December 20, 2022
In partnership with The Hospital for Sick Children (SickKids), Cure Rare Disease is developing a battery of therapeutics to treat rare mutations of Duchenne muscular dystrophy. Read below to learn more about the specific mutations these therapeutics are targeting and our recent successes in correcting those mutations.
Exon 12-20 Duplication
DMD patients with a duplication in exons 12-20 experience a frameshift mutation, meaning that the reading frame of the gene has been disrupted. This therapeutic is currently in stage 2 of development; patient myoblasts have been cultured and genome sequencing has been completed. Using CRISPR/Cas9 technology, researchers at SickKids have developed a guide RNA (gRNA) that allows the Cas9 protein to cut between exons 15 and 16 of the original DNA sequence and the duplicated sequence, thereby restoring the reading frame. The Cas9 and gRNA were packaged into a lentivirus and delivered to myoblast cells. Initial testing has revealed wild-type dystrophin mRNA production and substantial dystrophin protein restoration. The Cas9/gRNA complex is also being packaged into an adeno-associated viral vector called AAV-DJ to be delivered to myotubes (differentiated myoblast cells). Next steps for this project include assessing off-targets and developing a mouse model.
Exon 44 Duplication
CRD’s exon 44 duplication therapeutic is also in stage 2 of development. Similarly to the exon 12-20 duplication, multiple gRNAs have been screened to determine efficacy.

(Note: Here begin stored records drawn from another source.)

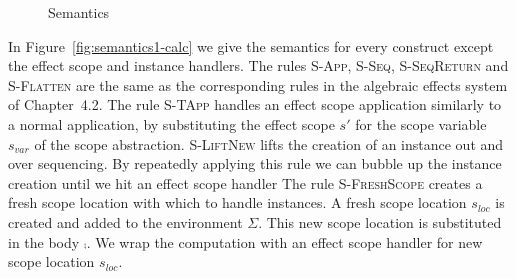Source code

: {\begin{figure}[h]
\caption{Semantics}
\centering
{}
\end{figure}

In Figure~\ref{fig:semantics1-calc} we give the semantics for every construct except the effect scope and instance handlers.
The rules \textsc{S-App}, \textsc{S-Seq}, \textsc{S-SeqReturn} and \textsc{S-Flatten} are the same as the corresponding rules in the
algebraic effects system of Chapter~4.2.
The rule \textsc{S-TApp} handles an effect scope application similarly to a normal application, by substituting the effect scope $s'$ for the scope variable $s_{var}$ of the scope abstraction.
\textsc{S-LiftNew} lifts the creation of an instance out and over sequencing.
By repeatedly applying this rule we can bubble up the instance creation until we hit an effect scope handler
The rule \textsc{S-FreshScope} creates a fresh scope location with which to handle instances.
A fresh scope location $s_{loc}$ is created and added to the environment $\Sigma$.
This new scope location is substituted in the body $\comp$.
We wrap the computation with an effect scope handler for new scope location $s_{loc}$.

}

Patient myoblast cells were treated with a lentivirus containing the CRISPR/Cas9 system. Wildtype RNA was produced, and a western blot analysis revealed dystrophin protein expression being restored. Future steps include assessing off-targets and testing the Cas9/gRNA complex in myotubes.
Exon 33 Deletion
Our exon 33 deletion therapeutic targets a microdeletion of 4 base pairs within exon 33 of the dystrophin gene. The cell line was successfully corrected using a strategy called reframing. SickKids developed a gRNA molecule that restored the reading frame of the dystrophin gene 32% of the time by adding a single nucleotide. This resulted in significant dystrophin protein restoration as compared to untreated cells.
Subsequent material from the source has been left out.